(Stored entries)
--------------------------------------------------

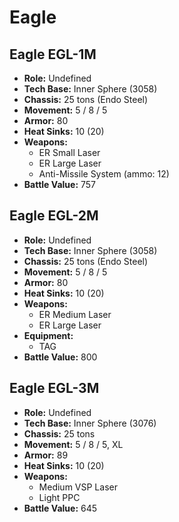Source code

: # Eagle
## Eagle EGL-1M
- **Role:** Undefined
- **Tech Base:** Inner Sphere (3058)
- **Chassis:** 25 tons (Endo Steel)
- **Movement:** 5 / 8 / 5
- **Armor:** 80
- **Heat Sinks:** 10 (20)
- **Weapons:**
  - ER Small Laser
  - ER Large Laser
  - Anti-Missile System (ammo: 12)
- **Battle Value:** 757

## Eagle EGL-2M
- **Role:** Undefined
- **Tech Base:** Inner Sphere (3058)
- **Chassis:** 25 tons (Endo Steel)
- **Movement:** 5 / 8 / 5
- **Armor:** 80
- **Heat Sinks:** 10 (20)
- **Weapons:**
  - ER Medium Laser
  - ER Large Laser
- **Equipment:**
  - TAG
- **Battle Value:** 800

## Eagle EGL-3M
- **Role:** Undefined
- **Tech Base:** Inner Sphere (3076)
- **Chassis:** 25 tons
- **Movement:** 5 / 8 / 5, XL
- **Armor:** 89
- **Heat Sinks:** 10 (20)
- **Weapons:**
  - Medium VSP Laser
  - Light PPC
- **Battle Value:** 645

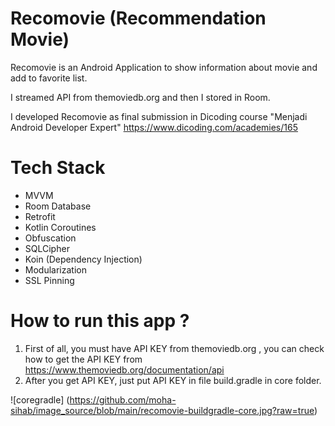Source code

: # Recomovie (Recommendation Movie)

Recomovie is an Android Application to show information about movie and add to favorite list. 

I streamed API from themoviedb.org and then I stored in Room.

I developed Recomovie as final submission in Dicoding course "Menjadi Android Developer Expert" https://www.dicoding.com/academies/165 


# Tech Stack
- MVVM 
- Room Database
- Retrofit
- Kotlin Coroutines
- Obfuscation
- SQLCipher 
- Koin (Dependency Injection)
- Modularization
- SSL Pinning

# How to run this app ?

1. First of all, you must have API KEY from themoviedb.org , you can check how to get the API KEY from https://www.themoviedb.org/documentation/api
2. After you get API KEY, just put API KEY in file build.gradle in core folder.

![coregradle] (https://github.com/moha-sihab/image_source/blob/main/recomovie-buildgradle-core.jpg?raw=true)


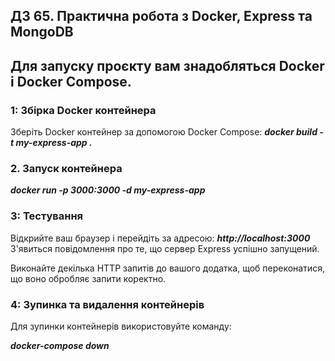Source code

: ## ДЗ 65. Практична робота з Docker, Express та MongoDB

## Для запуску проєкту вам знадобляться Docker і Docker Compose.

### 1: Збірка Docker контейнера

Зберіть Docker контейнер за допомогою Docker Compose:
***docker build -t my-express-app .***

### 2. Запуск контейнера
***docker run -p 3000:3000 -d my-express-app***

### 3: Тестування

Відкрийте ваш браузер і перейдіть за адресою:
**_http://localhost:3000_**
З'явиться повідомлення про те, що сервер Express успішно запущений.

Виконайте декілька HTTP запитів до вашого додатка, щоб переконатися, що воно обробляє запити коректно.

### 4: Зупинка та видалення контейнерів

Для зупинки контейнерів використовуйте команду:

**_docker-compose down_**
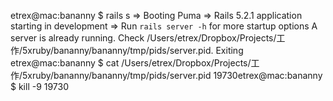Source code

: etrex@mac:bananny $ rails s
=> Booting Puma
=> Rails 5.2.1 application starting in development
=> Run `rails server -h` for more startup options
A server is already running. Check /Users/etrex/Dropbox/Projects/工作/5xruby/bananny/bananny/tmp/pids/server.pid.
Exiting
etrex@mac:bananny $ cat /Users/etrex/Dropbox/Projects/工作/5xruby/bananny/bananny/tmp/pids/server.pid
19730etrex@mac:bananny $ kill -9 19730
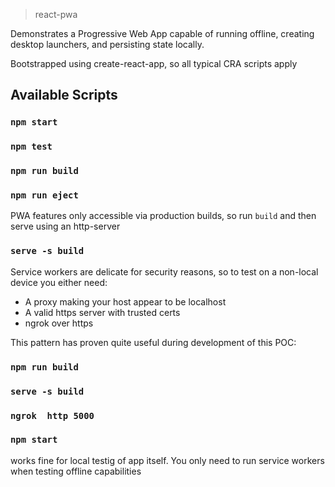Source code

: > react-pwa 

Demonstrates a Progressive Web App capable of running offline, creating desktop launchers, and persisting state locally.

Bootstrapped using create-react-app, so all typical CRA scripts apply
## Available Scripts
### `npm start`
### `npm test`
### `npm run build`
### `npm run eject`

PWA features only accessible via production builds, so run `build` and then serve using an http-server
### `serve -s build`

Service workers are delicate for security reasons, so to test on a non-local device you either need:
* A proxy making your host appear to be localhost
* A valid https server with trusted certs
* ngrok over https

This pattern has proven quite useful during development of this POC:
### `npm run build`
### `serve -s build`
### `ngrok  http 5000`

### `npm start` 
works fine for local testig of app itself. 
You only need to run service workers when testing offline capabilities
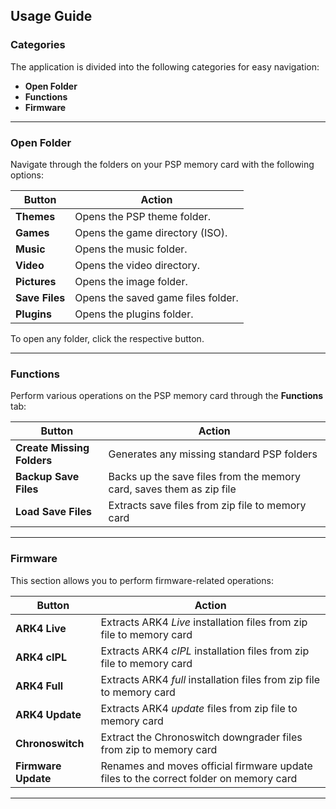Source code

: ## Usage Guide

### **Categories**

The application is divided into the following categories for easy navigation:

- **Open Folder**
- **Functions**
- **Firmware**

---

### **Open Folder**

Navigate through the folders on your PSP memory card with the following options:

| **Button**     | **Action**                         |
|----------------|------------------------------------|
| **Themes**     | Opens the PSP theme folder.        |
| **Games**      | Opens the game directory (ISO).    |
| **Music**      | Opens the music folder.            |
| **Video**      | Opens the video directory.         |
| **Pictures**   | Opens the image folder.            |
| **Save Files** | Opens the saved game files folder. |
| **Plugins**    | Opens the plugins folder.          |

To open any folder, click the respective button.

---

### **Functions**

Perform various operations on the PSP memory card through the **Functions** tab:

| **Button**                 | **Action**                                                           |
|----------------------------|----------------------------------------------------------------------|
| **Create Missing Folders** | Generates any missing standard PSP folders                           |
| **Backup Save Files**      | Backs up the save files from the memory card, saves them as zip file |
| **Load Save Files**        | Extracts save files from zip file to memory card                     |

---

### **Firmware**

This section allows you to perform firmware-related operations:

| **Button**          | **Action**                                                                            |
|---------------------|---------------------------------------------------------------------------------------|
| **ARK4 Live**       | Extracts ARK4 *Live* installation files from zip file to memory card                  |
| **ARK4 cIPL**       | Extracts ARK4 *cIPL* installation files from zip file to memory card                  |
| **ARK4 Full**       | Extracts ARK4 *full* installation files from zip file to memory card                  |
| **ARK4 Update**     | Extracts ARK4 *update* files from zip file to memory card                             |
| **Chronoswitch**    | Extract the Chronoswitch downgrader files from zip to memory card                     |
| **Firmware Update** | Renames and moves official firmware update files to the correct folder on memory card |

---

--------------------------------------------------

Scan the data for the word "https" and copy every line where it shows up.

Answer box
I developed Recomovie as final submission in Dicoding course "Menjadi Android Developer Expert" https://www.dicoding.com/academies/165 
1. First of all, you must have API KEY from themoviedb.org , you can check how to get the API KEY from https://www.themoviedb.org/documentation/api
![coregradle] (https://github.com/moha-sihab/image_source/blob/main/recomovie-buildgradle-core.jpg?raw=true)
* A valid https server with trusted certs
* ngrok over https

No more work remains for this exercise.